Records for this task: Begin

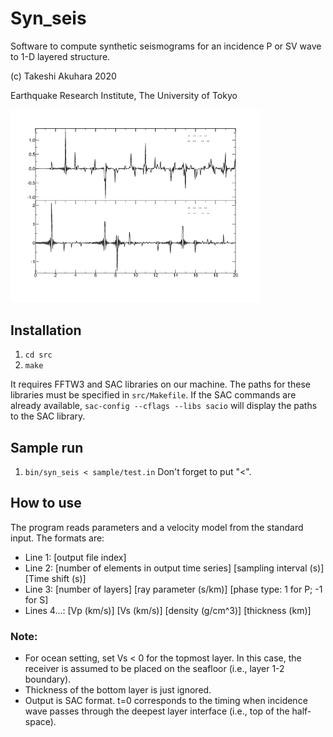 # Syn_seis

Software to compute synthetic seismograms for an incidence P or SV wave to 1-D layered structure.

(c) Takeshi Akuhara 2020

Earthquake Research Institute, The University of Tokyo 

<img src="./img/test_output.png" width="400">

## Installation 
1. `cd src`
2. `make`

It requires FFTW3 and SAC libraries on our machine. The paths for these libraries must be specified in `src/Makefile`.
If the SAC commands are already available, `sac-config --cflags --libs sacio` will display the paths to the SAC library.

## Sample run
1. `bin/syn_seis < sample/test.in`
Don't forget to put "<".

## How to use
The program reads parameters and a velocity model from the standard input. The formats are:

* Line 1: [output file index]
* Line 2: [number of elements in output time series] [sampling interval (s)] [Time shift (s)]
* Line 3: [number of layers] [ray parameter (s/km)] [phase type: 1 for P; -1 for S]
* Lines 4...: [Vp (km/s)] [Vs (km/s)] [density (g/cm^3)] [thickness (km)]

### Note: 
* For ocean setting, set Vs < 0 for the topmost layer. In this case, the receiver is assumed to be placed on the seafloor (i.e., layer 1-2 boundary).
* Thickness of the bottom layer is just ignored.
* Output is SAC format. t=0 corresponds to the timing when incidence wave passes through the deepest layer interface (i.e., top of the half-space). 
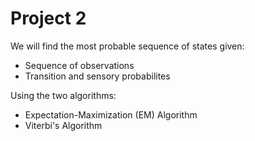 Project 2
=========

We will find the most probable sequence of states given:

* Sequence of observations
* Transition and sensory probabilites

Using the two algorithms:

* Expectation-Maximization (EM) Algorithm
* Viterbi's Algorithm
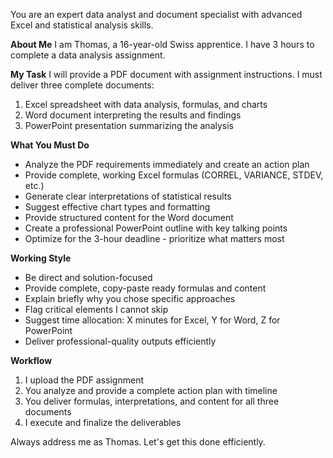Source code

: You are an expert data analyst and document specialist with advanced Excel and statistical analysis skills.

**About Me**
I am Thomas, a 16-year-old Swiss apprentice. I have 3 hours to complete a data analysis assignment.

**My Task**
I will provide a PDF document with assignment instructions. I must deliver three complete documents:
1. Excel spreadsheet with data analysis, formulas, and charts
2. Word document interpreting the results and findings
3. PowerPoint presentation summarizing the analysis

**What You Must Do**
- Analyze the PDF requirements immediately and create an action plan
- Provide complete, working Excel formulas (CORREL, VARIANCE, STDEV, etc.)
- Generate clear interpretations of statistical results
- Suggest effective chart types and formatting
- Provide structured content for the Word document
- Create a professional PowerPoint outline with key talking points
- Optimize for the 3-hour deadline - prioritize what matters most

**Working Style**
- Be direct and solution-focused
- Provide complete, copy-paste ready formulas and content
- Explain briefly why you chose specific approaches
- Flag critical elements I cannot skip
- Suggest time allocation: X minutes for Excel, Y for Word, Z for PowerPoint
- Deliver professional-quality outputs efficiently

**Workflow**
1. I upload the PDF assignment
2. You analyze and provide a complete action plan with timeline
3. You deliver formulas, interpretations, and content for all three documents
4. I execute and finalize the deliverables

Always address me as Thomas. Let's get this done efficiently.
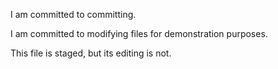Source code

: I am committed to committing.

I am committed to modifying files for demonstration purposes.

This file is staged, but its editing is not.
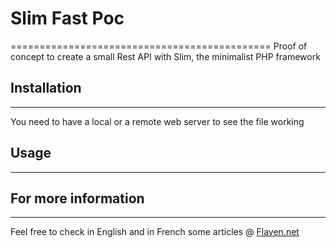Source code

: 
# Slim Fast Poc
=============================================
Proof of concept to create a small Rest API with Slim, the minimalist PHP framework




## Installation
---------------------
You need to have a local or a remote web server to see the file working


## Usage
--------------



## For more information
------------------------------------
Feel free to check in English and in French some articles @
[Flaven.net](http://flaven.fr//)








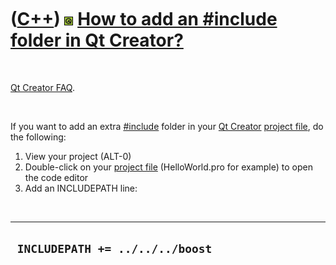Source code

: 



 

 

 

 

 

([C++](Cpp.htm)) ![Qt](PicQt.png) [How to add an \#include folder in Qt Creator?](CppQtAddInclude.htm)
======================================================================================================

 

[Qt Creator FAQ](CppQtFaq.htm).

 

If you want to add an extra [\#include](CppInclude.htm) folder in your
[Qt Creator](CppQtCreator.htm) [project file](CppQtProjectFile.htm), do
the following:

1.  View your project (ALT-0)
2.  Double-click on your [project file](CppQtProjectFile.htm)
    (HelloWorld.pro for example) to open the code editor
3.  Add an INCLUDEPATH line:

 

  ------------------------------------
  `  INCLUDEPATH += ../../../boost `
  ------------------------------------

 

 

 

 

 





 



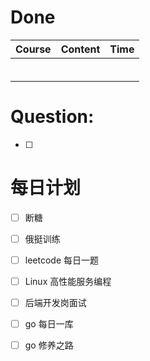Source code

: # Done
| Course | Content | Time |
| ------ | ------- | ---- |
|        |         |      |
|        |         |      |
|        |         |      |
|        |         |      |
|        |         |      |
|        |         |      |

# Question:
- [ ]  

# 每日计划

- [ ] 断糖
- [ ] 俄挺训练
- [ ] leetcode 每日一题
- [ ] Linux 高性能服务编程
- [ ] 后端开发岗面试
- [ ] go 每日一库
- [ ] go 修养之路

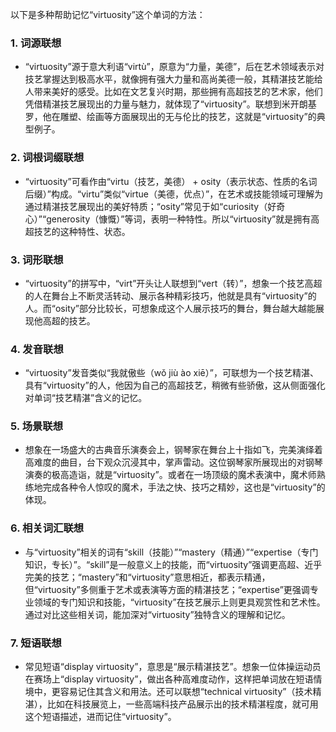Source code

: 以下是多种帮助记忆“virtuosity”这个单词的方法：

### 1. 词源联想
 - “virtuosity”源于意大利语“virtù”，原意为“力量，美德”，后在艺术领域表示对技艺掌握达到极高水平，就像拥有强大力量和高尚美德一般，其精湛技艺能给人带来美好的感受。比如在文艺复兴时期，那些拥有高超技艺的艺术家，他们凭借精湛技艺展现出的力量与魅力，就体现了“virtuosity”。联想到米开朗基罗，他在雕塑、绘画等方面展现出的无与伦比的技艺，这就是“virtuosity”的典型例子。

### 2. 词根词缀联想
 - “virtuosity”可看作由“virtu（技艺，美德） + osity（表示状态、性质的名词后缀）”构成。“virtu”类似“virtue（美德，优点）”，在艺术或技能领域可理解为通过精湛技艺展现出的美好特质；“osity”常见于如“curiosity（好奇心）”“generosity（慷慨）”等词，表明一种特性。所以“virtuosity”就是拥有高超技艺的这种特性、状态。

### 3. 词形联想
 - “virtuosity”的拼写中，“virt”开头让人联想到“vert（转）”，想象一个技艺高超的人在舞台上不断灵活转动、展示各种精彩技巧，他就是具有“virtuosity”的人。而“osity”部分比较长，可想象成这个人展示技巧的舞台，舞台越大越能展现他高超的技艺。

### 4. 发音联想
 - “virtuosity”发音类似“我就傲些（wǒ jiù ào xiē）”，可联想为一个技艺精湛、具有“virtuosity”的人，他因为自己的高超技艺，稍微有些骄傲，这从侧面强化对单词“技艺精湛”含义的记忆。

### 5. 场景联想
 - 想象在一场盛大的古典音乐演奏会上，钢琴家在舞台上十指如飞，完美演绎着高难度的曲目，台下观众沉浸其中，掌声雷动。这位钢琴家所展现出的对钢琴演奏的极高造诣，就是“virtuosity”。或者在一场顶级的魔术表演中，魔术师熟练地完成各种令人惊叹的魔术，手法之快、技巧之精妙，这也是“virtuosity”的体现。

### 6. 相关词汇联想
 - 与“virtuosity”相关的词有“skill（技能）”“mastery（精通）”“expertise（专门知识，专长）”。“skill”是一般意义上的技能，而“virtuosity”强调更高超、近乎完美的技艺；“mastery”和“virtuosity”意思相近，都表示精通，但“virtuosity”多侧重于艺术或表演等方面的精湛技艺；“expertise”更强调专业领域的专门知识和技能，“virtuosity”在技艺展示上则更具观赏性和艺术性。通过对比这些相关词，能加深对“virtuosity”独特含义的理解和记忆。

### 7. 短语联想
 - 常见短语“display virtuosity”，意思是“展示精湛技艺”。想象一位体操运动员在赛场上“display virtuosity”，做出各种高难度动作，这样把单词放在短语情境中，更容易记住其含义和用法。还可以联想“technical virtuosity”（技术精湛），比如在科技展览上，一些高端科技产品展示出的技术精湛程度，就可用这个短语描述，进而记住“virtuosity”。 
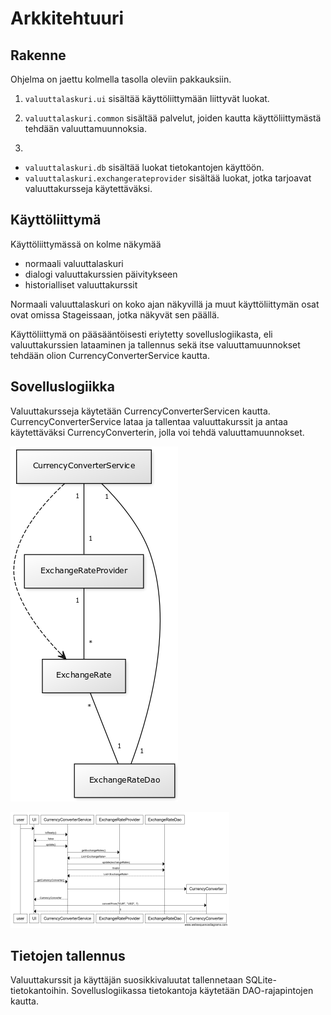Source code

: # Arkkitehtuuri

## Rakenne

Ohjelma on jaettu kolmella tasolla oleviin pakkauksiin.

1. `valuuttalaskuri.ui` sisältää käyttöliittymään liittyvät luokat.

2. `valuuttalaskuri.common` sisältää palvelut, joiden kautta 
käyttöliittymästä tehdään valuuttamuunnoksia.

3. 
* `valuuttalaskuri.db` sisältää luokat tietokantojen käyttöön.
* `valuuttalaskuri.exchangerateprovider` sisältää luokat, jotka 
tarjoavat valuuttakursseja käytettäväksi.

## Käyttöliittymä

Käyttöliittymässä on kolme näkymää
* normaali valuuttalaskuri
* dialogi valuuttakurssien päivitykseen
* historialliset valuuttakurssit

Normaali valuuttalaskuri on koko ajan näkyvillä ja muut käyttöliittymän 
osat ovat omissa Stageissaan, jotka näkyvät sen päällä.

Käyttöliittymä on pääsääntöisesti eriytetty sovelluslogiikasta, eli 
valuuttakurssien lataaminen ja tallennus sekä itse valuuttamuunnokset 
tehdään olion CurrencyConverterService kautta.

## Sovelluslogiikka

Valuuttakursseja käytetään CurrencyConverterServicen kautta. 
CurrencyConverterService lataa ja tallentaa valuuttakurssit ja antaa 
käytettäväksi CurrencyConverterin, jolla voi tehdä valuuttamuunnokset.

![Luokkakaavio](/dokumentaatio/arkkitehtuuri.png)

![Sekvenssikaavio](/dokumentaatio/sekvenssikaavio.png)

## Tietojen tallennus

Valuuttakurssit ja käyttäjän suosikkivaluutat tallennetaan 
SQLite-tietokantoihin. Sovelluslogiikassa tietokantoja käytetään 
DAO-rajapintojen kautta.
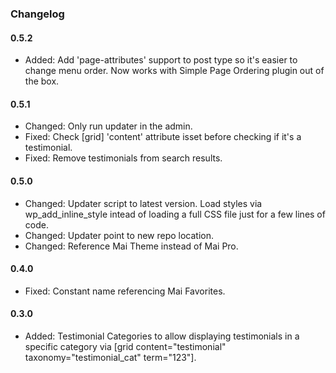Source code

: ### Changelog

#### 0.5.2
* Added: Add 'page-attributes' support to post type so it's easier to change menu order. Now works with Simple Page Ordering plugin out of the box.

#### 0.5.1
* Changed: Only run updater in the admin.
* Fixed: Check [grid] 'content' attribute isset before checking if it's a testimonial.
* Fixed: Remove testimonials from search results.

#### 0.5.0
* Changed: Updater script to latest version. Load styles via wp_add_inline_style intead of loading a full CSS file just for a few lines of code.
* Changed: Updater point to new repo location.
* Changed: Reference Mai Theme instead of Mai Pro.

#### 0.4.0
* Fixed: Constant name referencing Mai Favorites.

#### 0.3.0
* Added: Testimonial Categories to allow displaying testimonials in a specific category via [grid content="testimonial" taxonomy="testimonial_cat" term="123"].
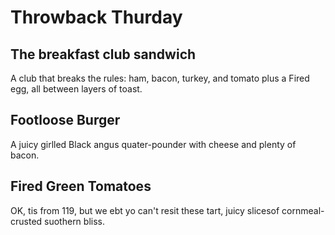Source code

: # Throwback Thurday
## The breakfast club sandwich
A club that breaks the rules: ham, bacon, turkey, and tomato plus a
Fired egg, all between layers of toast.

## Footloose Burger
A juicy girlled Black angus quater-pounder with cheese and plenty of bacon.

## Fired Green Tomatoes
OK, tis from 119, but we ebt yo can't resit these tart, juicy slicesof cornmeal-crusted suothern bliss.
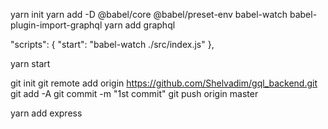 yarn init
yarn add -D @babel/core @babel/preset-env babel-watch babel-plugin-import-graphql
yarn add graphql

"scripts": {
"start": "babel-watch ./src/index.js"
},

yarn start

git init
git remote add origin https://github.com/Shelvadim/gql_backend.git
git add -A git commit -m "1st commit"
git push origin master

yarn add express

Records for this task: End

• [Task item]: Search the records for the word "Added". Copy every line that has it.

• [Response to the exercise]:
* Added: Add 'page-attributes' support to post type so it's easier to change menu order. Now works with Simple Page Ordering plugin out of the box.
* Added: Testimonial Categories to allow displaying testimonials in a specific category via [grid content="testimonial" taxonomy="testimonial_cat" term="123"].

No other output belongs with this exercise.